The Feast of the Baptism of the Lord
(The Last Sunday in the Christmas Season)
(The First Sunday in Ordinary Time)
Isaiah 42:1-4, 6-7 (First Song of the Servant: he is called for the victory of justice)
or Isaiah 40:1-11 (Prepare the way of the Lord!)
Psalm 29:1-10 (The Lord will bless his people with peace)
or Psalm 104:1-4, 24-30 (God’s creation looks to him for sustenance)
Acts 10:34-38 (God anointed Jesus with the Holy Spirit and power)
or Titus 2:11-14; 3:4-7 (The grace of God has appeared)
Luke 3:15-22 or Matthew 3:13-17 or Mark 1:7-11
(Jesus is baptized; the Holy Spirit descends on him; the Father speaks: “This is my beloved Son, listen to him”)
Much of the richness of the Sacrament of Baptism is due to the fact that Jesus himself conformed to a baptism in the waters of the Jordan River by his cousin John, as recorded in all four Gospels. On this day, it is meaningful to recall the vows made in our name all those years ago (55 years ago this month for yours truly), and to all that becoming Christian means.

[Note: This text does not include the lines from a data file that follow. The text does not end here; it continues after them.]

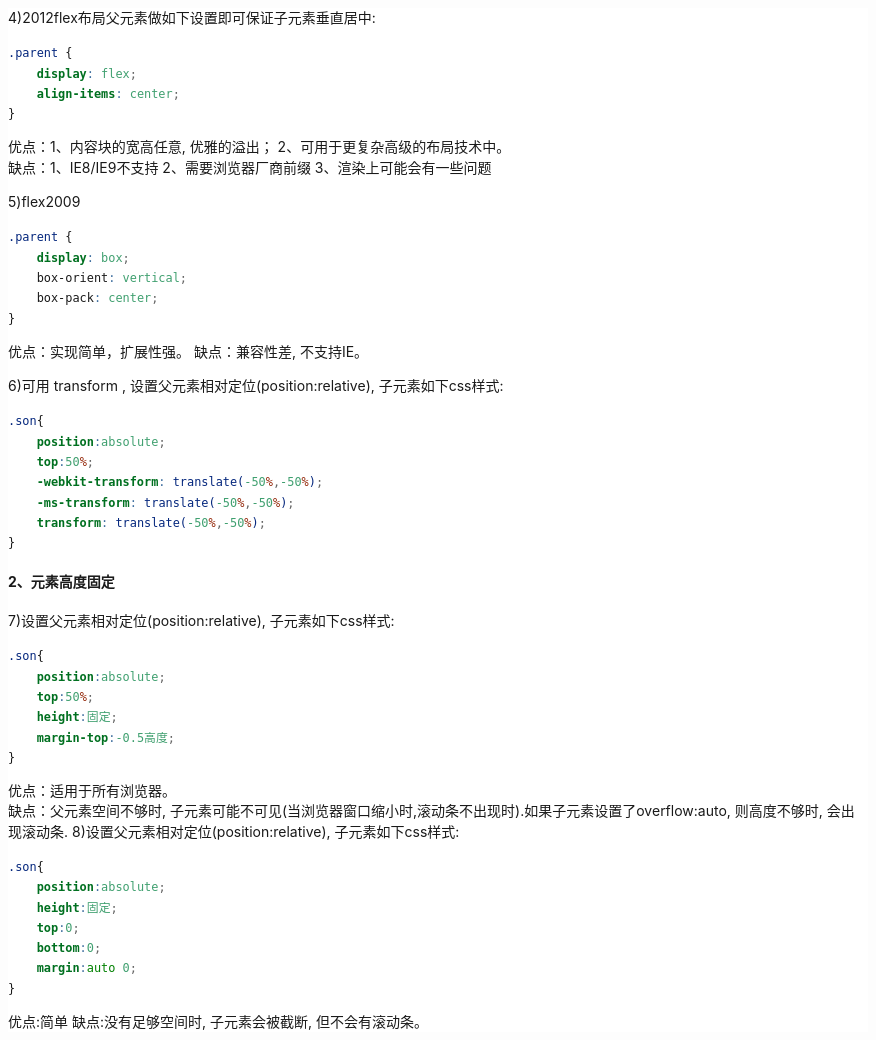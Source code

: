 4)2012flex布局父元素做如下设置即可保证子元素垂直居中:

```CSS  
.parent {
    display: flex;
    align-items: center;
}
```
优点：1、内容块的宽高任意, 优雅的溢出；
    2、可用于更复杂高级的布局技术中。<br>
缺点：1、IE8/IE9不支持
    2、需要浏览器厂商前缀
    3、渲染上可能会有一些问题

5)flex2009

```CSS  
.parent {
    display: box;
    box-orient: vertical;
    box-pack: center;
} 
```  
优点：实现简单，扩展性强。
缺点：兼容性差, 不支持IE。

6)可用 transform , 设置父元素相对定位(position:relative), 子元素如下css样式:

```CSS  
.son{
    position:absolute;
    top:50%;
    -webkit-transform: translate(-50%,-50%);  
    -ms-transform: translate(-50%,-50%);
    transform: translate(-50%,-50%);
}
```
#### **2、元素高度固定**

7)设置父元素相对定位(position:relative), 子元素如下css样式:

```CSS  
.son{
    position:absolute;
    top:50%;
    height:固定;
    margin-top:-0.5高度;
}
```
优点：适用于所有浏览器。<br>
缺点：父元素空间不够时, 子元素可能不可见(当浏览器窗口缩小时,滚动条不出现时).如果子元素设置了overflow:auto, 则高度不够时, 会出现滚动条.
8)设置父元素相对定位(position:relative), 子元素如下css样式:

```CSS  
.son{
    position:absolute;
    height:固定;
    top:0;
    bottom:0;
    margin:auto 0;
}
```
优点:简单
缺点:没有足够空间时, 子元素会被截断, 但不会有滚动条。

It is NOT one-sided. That is, while God is with and through and behind it all, his gift of free-will (free choice) means that we have a response to God and a responsibility to others. These, while seemingly clearly defined, are not so clearly executed.

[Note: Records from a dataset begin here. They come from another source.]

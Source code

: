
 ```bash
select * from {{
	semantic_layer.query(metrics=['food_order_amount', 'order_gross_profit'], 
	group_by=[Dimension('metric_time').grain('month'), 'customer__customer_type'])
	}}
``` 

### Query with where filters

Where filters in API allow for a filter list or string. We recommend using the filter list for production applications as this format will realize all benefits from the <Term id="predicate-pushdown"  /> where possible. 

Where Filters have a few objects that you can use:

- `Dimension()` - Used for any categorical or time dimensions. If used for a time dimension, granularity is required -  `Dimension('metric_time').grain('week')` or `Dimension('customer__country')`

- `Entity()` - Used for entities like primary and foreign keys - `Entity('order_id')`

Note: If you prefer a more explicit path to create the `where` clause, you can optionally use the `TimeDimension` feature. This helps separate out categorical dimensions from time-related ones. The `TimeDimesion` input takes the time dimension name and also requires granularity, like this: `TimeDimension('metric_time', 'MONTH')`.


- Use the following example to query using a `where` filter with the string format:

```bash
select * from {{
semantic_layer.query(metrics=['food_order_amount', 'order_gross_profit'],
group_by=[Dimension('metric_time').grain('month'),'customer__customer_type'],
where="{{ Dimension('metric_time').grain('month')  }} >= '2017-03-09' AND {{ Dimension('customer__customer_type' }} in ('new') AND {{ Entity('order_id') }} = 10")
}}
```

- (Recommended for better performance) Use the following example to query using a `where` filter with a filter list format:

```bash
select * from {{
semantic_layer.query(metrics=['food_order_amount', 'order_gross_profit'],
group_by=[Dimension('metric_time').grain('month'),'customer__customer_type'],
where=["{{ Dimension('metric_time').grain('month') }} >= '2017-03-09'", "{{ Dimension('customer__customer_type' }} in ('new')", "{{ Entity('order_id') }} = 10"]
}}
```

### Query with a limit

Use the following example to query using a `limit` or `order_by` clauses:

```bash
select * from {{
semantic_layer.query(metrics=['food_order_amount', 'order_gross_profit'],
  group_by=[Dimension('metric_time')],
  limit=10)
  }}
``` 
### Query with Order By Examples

Due to the advances of our technology, we see the world and its prominent people – the famous and the infamous – on our television and computer screens. We read and hear about them in the news. And what we see, read, and hear, can often leave us overwhelmed to the point that we overemphasize what goes on elsewhere and manage to neglect those things and people to and with whom God has placed in our lives. Parents, spouses, children, extended relations, friends, colleagues – all people we care about to a great extent but sometimes are left to fend for themselves when life is going through changes or maybe isn’t going as well as it could.

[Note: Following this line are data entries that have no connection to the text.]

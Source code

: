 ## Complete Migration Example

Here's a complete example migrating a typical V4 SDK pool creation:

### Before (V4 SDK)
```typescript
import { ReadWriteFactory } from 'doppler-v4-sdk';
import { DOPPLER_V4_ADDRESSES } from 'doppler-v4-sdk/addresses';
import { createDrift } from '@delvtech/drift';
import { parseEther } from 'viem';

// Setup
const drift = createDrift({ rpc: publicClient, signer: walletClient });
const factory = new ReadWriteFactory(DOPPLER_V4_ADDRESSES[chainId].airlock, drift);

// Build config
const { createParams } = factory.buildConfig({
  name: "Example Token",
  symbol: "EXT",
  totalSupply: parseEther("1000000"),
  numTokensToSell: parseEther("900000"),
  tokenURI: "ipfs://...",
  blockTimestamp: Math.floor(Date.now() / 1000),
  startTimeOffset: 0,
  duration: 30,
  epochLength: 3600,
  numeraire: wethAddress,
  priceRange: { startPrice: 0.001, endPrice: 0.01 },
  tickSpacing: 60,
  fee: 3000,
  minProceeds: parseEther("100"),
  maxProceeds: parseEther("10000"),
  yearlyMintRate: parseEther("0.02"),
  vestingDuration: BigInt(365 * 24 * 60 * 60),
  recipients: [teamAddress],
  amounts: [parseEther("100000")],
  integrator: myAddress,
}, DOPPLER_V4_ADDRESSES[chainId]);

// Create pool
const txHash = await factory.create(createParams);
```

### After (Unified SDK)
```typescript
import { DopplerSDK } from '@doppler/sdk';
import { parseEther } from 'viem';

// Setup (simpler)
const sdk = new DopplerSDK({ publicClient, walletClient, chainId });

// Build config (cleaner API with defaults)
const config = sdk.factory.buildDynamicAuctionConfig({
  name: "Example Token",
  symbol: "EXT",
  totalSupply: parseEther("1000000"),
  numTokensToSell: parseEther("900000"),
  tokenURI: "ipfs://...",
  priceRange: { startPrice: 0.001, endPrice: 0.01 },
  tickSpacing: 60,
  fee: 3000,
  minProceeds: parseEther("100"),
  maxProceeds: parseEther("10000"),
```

Put simply, there is no shortage of stuff for which to pray.
One part of how I define prayer is the acknowledgment that there is a Supreme Being, a Higher Power, a God whose omnipresence is key to guiding us through life, and especially those parts of it that are burdensome. Today, I am called to mention that which I know relies upon God’s hand to either improve or help accept those burdens. I mention them in with no particular priority, with this exception: in ordinary structured community prayer, Catholics usually pray first for the Church; then for the conditions of the world at large, then that of the nation; followed by special interests of the local community or parish, and lastly, for the sick, the dying, and the recently dead. Then, and only then, do we find time to think of our own situation. Often though, our situations become so large that they preclude any dwelling on the rest of the world beyond a passing thought. I don’t know about you, but while we can – and should – pray for the general peace and welfare of all the world, where does my prayer start affecting action, as it should?
It starts small. It starts within our smallest and most intimate circles of people and conditions we know. It has to. If we don’t have a handle on our own way of life, if we are not as lights shining brightly in our homes, how can we be light-bearers to anyone else?
And so today I offer prayer for what is on my mind, what is on my horizon, as I write.
- For my nephew celebrating his 34th birthday today as he struggles to cope with mistakes he made as a “prodigal” child, and to release him from feeling any sense of guilt from his cousin’s untimely death years ago.
- For my dear wife who, like so many women, gives selflessly to the business and vocation of motherhood and homemaking – so much that they struggle to find time to have to themselves.
- For my son, who must live life coping with who he is because he is autistic; and that he will find a loving, caring community who will accept him without trying to force him into a mold in which he can’t fit.
- For my parents, and especially my mother and mother-in-law, who are now struggling simply to live without physical or emotional pain and in peace.
- For my father and sister, and sister-in-law and her husband, who have undertaken the gargantuan tasks of directly caring for and coping with the illnesses my mother and mother-in-law now live through.
- For my brother, who for the majority of life has struggled with holding on to full-time work.
- That in this year that looks to be filled with many changes, not the least of which include changes in my position at work and the prospect of finding a more suitable home, my family and I will be guided and safeguarded.
- For general peace, good health, security, and happiness for people and families the around the world.
- That people will find God in their hearts.
In life we are taken from heights where we could seemingly touch heaven to depths some call a living hell. May I never lose sight that no matter where I am or what I do, you, God, are with me.